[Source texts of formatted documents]
• • • • •

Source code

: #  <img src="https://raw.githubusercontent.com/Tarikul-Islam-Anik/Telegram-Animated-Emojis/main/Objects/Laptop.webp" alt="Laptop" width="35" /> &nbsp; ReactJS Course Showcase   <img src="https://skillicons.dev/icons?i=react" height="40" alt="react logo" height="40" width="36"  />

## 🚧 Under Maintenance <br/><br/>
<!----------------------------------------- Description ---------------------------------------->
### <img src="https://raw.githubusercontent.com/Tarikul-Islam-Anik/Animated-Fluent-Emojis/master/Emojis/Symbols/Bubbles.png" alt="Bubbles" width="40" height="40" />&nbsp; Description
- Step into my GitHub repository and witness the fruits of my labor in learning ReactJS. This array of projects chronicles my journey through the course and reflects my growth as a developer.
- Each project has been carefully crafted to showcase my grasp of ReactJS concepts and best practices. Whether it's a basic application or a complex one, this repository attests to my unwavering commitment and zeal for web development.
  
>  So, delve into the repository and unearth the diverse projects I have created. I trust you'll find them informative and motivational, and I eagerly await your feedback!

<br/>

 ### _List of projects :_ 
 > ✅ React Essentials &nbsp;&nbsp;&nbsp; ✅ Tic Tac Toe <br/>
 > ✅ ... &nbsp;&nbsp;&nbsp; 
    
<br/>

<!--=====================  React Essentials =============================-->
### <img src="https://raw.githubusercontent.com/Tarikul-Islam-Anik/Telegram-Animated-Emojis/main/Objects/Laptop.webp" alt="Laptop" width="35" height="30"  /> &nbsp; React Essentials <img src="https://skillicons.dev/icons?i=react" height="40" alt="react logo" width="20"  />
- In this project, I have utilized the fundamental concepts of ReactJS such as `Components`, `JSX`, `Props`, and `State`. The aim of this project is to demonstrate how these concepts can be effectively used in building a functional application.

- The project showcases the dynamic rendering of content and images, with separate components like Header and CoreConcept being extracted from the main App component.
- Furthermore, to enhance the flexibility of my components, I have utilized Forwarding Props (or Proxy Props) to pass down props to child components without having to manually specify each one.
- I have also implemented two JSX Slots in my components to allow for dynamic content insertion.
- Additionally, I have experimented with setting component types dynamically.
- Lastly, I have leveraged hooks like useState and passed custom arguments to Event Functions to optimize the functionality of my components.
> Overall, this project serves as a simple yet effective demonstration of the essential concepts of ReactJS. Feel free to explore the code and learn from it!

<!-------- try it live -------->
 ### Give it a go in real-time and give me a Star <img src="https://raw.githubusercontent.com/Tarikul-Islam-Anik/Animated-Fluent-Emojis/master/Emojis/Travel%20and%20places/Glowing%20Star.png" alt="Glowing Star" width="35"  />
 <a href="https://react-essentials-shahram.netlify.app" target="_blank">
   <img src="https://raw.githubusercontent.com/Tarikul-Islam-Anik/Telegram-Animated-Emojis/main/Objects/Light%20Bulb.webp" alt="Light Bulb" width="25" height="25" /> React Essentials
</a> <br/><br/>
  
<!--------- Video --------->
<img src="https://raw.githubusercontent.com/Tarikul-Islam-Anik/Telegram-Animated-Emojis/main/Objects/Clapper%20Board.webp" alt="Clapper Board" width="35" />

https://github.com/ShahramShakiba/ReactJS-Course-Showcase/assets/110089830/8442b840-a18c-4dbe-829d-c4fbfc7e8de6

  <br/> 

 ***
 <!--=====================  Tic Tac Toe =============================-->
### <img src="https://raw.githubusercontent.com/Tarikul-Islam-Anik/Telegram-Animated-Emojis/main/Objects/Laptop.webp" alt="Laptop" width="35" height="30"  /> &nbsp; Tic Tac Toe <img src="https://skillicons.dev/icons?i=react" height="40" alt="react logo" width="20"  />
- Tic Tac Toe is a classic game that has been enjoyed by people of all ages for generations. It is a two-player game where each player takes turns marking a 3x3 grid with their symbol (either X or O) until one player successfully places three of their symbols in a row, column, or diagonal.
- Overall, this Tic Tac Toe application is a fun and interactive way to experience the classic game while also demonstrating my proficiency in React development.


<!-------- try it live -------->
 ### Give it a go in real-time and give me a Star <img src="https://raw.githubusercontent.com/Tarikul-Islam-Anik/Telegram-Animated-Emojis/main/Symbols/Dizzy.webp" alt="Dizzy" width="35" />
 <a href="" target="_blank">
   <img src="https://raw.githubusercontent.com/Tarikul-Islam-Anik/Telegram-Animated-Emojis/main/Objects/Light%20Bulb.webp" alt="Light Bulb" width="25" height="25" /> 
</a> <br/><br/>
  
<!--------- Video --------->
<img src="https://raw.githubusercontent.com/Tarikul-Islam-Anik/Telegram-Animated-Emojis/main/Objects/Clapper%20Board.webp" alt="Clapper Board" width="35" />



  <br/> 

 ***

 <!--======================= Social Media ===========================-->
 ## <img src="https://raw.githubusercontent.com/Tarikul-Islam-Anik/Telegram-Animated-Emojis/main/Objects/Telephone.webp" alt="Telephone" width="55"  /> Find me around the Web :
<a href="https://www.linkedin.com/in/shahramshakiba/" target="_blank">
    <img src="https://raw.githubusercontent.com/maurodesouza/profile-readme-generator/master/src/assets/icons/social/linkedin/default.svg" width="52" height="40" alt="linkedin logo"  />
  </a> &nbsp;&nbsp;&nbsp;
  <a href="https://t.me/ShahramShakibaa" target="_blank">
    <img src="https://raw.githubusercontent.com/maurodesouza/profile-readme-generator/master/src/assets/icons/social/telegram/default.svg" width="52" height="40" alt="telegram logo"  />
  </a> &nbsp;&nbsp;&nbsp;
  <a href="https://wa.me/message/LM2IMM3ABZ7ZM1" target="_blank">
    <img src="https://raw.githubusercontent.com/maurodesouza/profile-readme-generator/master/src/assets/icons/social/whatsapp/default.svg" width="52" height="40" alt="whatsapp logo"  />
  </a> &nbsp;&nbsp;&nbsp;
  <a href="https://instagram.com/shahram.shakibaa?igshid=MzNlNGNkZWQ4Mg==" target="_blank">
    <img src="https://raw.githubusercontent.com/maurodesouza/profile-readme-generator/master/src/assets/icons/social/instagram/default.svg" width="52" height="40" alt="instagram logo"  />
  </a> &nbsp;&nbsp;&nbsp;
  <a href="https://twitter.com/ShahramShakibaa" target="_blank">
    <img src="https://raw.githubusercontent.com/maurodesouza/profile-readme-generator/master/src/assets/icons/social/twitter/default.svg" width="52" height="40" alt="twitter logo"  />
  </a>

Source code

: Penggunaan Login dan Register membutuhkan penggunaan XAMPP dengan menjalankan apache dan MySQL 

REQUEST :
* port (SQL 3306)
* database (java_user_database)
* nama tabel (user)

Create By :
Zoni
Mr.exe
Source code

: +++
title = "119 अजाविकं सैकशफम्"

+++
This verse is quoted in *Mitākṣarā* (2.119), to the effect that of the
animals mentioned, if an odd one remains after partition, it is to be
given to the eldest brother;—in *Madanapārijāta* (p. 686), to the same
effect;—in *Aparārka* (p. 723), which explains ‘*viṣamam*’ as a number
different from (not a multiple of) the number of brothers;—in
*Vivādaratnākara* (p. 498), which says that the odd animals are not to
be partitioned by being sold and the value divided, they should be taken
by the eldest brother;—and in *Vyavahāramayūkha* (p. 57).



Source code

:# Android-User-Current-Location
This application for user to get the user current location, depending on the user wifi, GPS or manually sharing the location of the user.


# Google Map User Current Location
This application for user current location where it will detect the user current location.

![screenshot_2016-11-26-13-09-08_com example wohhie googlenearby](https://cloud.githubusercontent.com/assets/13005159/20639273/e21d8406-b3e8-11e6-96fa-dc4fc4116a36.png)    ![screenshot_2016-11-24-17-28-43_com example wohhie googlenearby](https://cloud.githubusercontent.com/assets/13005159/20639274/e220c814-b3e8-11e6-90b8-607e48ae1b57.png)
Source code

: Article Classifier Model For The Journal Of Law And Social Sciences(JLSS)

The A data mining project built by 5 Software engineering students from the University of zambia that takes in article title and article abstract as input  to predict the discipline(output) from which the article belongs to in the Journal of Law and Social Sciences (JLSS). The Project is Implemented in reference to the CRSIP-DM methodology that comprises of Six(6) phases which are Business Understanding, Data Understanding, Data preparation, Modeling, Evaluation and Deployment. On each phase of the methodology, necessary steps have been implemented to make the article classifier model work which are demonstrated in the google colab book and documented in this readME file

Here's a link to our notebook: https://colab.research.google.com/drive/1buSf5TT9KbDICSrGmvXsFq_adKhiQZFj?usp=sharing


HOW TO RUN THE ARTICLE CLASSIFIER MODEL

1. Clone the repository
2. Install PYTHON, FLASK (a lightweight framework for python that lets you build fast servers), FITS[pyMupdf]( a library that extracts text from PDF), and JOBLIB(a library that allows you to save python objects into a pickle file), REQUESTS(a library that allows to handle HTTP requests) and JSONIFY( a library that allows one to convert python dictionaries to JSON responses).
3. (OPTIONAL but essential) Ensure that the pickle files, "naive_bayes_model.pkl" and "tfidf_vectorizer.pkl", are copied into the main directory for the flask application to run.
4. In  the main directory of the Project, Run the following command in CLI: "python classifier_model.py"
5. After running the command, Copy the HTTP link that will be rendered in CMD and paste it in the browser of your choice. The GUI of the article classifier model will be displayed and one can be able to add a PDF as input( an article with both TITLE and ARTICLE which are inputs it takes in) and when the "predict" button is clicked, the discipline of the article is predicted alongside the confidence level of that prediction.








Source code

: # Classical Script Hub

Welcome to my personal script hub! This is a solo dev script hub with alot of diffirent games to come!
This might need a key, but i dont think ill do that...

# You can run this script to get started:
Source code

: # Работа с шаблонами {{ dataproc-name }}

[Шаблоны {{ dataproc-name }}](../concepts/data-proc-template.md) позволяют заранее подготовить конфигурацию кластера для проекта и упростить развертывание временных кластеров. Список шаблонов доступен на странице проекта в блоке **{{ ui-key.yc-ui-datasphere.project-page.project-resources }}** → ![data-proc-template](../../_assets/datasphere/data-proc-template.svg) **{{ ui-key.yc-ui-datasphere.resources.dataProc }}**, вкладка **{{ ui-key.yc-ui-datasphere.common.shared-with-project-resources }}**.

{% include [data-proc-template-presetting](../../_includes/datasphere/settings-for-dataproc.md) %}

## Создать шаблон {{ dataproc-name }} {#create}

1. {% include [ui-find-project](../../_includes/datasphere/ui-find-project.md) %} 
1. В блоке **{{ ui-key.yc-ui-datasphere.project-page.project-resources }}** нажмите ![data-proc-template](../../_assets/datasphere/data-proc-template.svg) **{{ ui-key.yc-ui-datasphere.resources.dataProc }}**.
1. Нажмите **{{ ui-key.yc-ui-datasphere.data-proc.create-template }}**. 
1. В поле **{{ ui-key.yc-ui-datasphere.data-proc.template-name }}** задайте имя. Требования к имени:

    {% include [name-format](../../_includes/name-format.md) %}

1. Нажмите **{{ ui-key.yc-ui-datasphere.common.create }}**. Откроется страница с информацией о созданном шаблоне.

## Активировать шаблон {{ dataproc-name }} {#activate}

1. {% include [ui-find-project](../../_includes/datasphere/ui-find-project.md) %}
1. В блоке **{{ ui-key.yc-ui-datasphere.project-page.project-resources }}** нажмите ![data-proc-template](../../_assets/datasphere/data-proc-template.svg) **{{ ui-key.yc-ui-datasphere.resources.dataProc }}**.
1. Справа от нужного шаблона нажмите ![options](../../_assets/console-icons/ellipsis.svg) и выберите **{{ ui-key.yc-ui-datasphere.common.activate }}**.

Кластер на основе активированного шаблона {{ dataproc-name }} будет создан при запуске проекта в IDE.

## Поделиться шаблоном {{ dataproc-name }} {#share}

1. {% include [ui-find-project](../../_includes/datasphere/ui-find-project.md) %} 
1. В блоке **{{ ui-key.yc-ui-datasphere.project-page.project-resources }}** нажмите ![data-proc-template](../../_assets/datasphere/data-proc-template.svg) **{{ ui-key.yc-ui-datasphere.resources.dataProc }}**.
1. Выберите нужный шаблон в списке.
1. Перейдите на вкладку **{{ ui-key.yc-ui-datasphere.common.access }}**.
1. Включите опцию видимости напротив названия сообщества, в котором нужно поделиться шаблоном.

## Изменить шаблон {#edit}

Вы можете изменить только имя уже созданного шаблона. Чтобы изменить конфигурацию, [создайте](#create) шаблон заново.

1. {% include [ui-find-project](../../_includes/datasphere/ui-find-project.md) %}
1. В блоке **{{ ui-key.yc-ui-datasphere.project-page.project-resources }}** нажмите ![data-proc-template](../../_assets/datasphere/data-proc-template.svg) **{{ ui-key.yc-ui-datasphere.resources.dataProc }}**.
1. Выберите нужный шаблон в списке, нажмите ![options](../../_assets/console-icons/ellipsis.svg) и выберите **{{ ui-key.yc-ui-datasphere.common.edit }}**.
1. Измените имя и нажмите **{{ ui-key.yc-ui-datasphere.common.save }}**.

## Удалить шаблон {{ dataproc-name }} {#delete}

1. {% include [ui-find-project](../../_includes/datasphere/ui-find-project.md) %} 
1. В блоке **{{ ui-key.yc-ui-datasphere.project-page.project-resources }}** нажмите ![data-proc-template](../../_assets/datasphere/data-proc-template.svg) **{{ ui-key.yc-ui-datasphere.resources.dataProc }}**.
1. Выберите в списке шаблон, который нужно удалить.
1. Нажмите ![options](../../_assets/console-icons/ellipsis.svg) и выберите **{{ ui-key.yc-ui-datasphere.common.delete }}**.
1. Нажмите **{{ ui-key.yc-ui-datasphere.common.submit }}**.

• • • • •

Work instructions:
Whenever "save" occurs in a line above, copy that line.

Response area:
2. Install PYTHON, FLASK (a lightweight framework for python that lets you build fast servers), FITS[pyMupdf]( a library that extracts text from PDF), and JOBLIB(a library that allows you to save python objects into a pickle file), REQUESTS(a library that allows to handle HTTP requests) and JSONIFY( a library that allows one to convert python dictionaries to JSON responses).
1. Измените имя и нажмите **{{ ui-key.yc-ui-datasphere.common.save }}**.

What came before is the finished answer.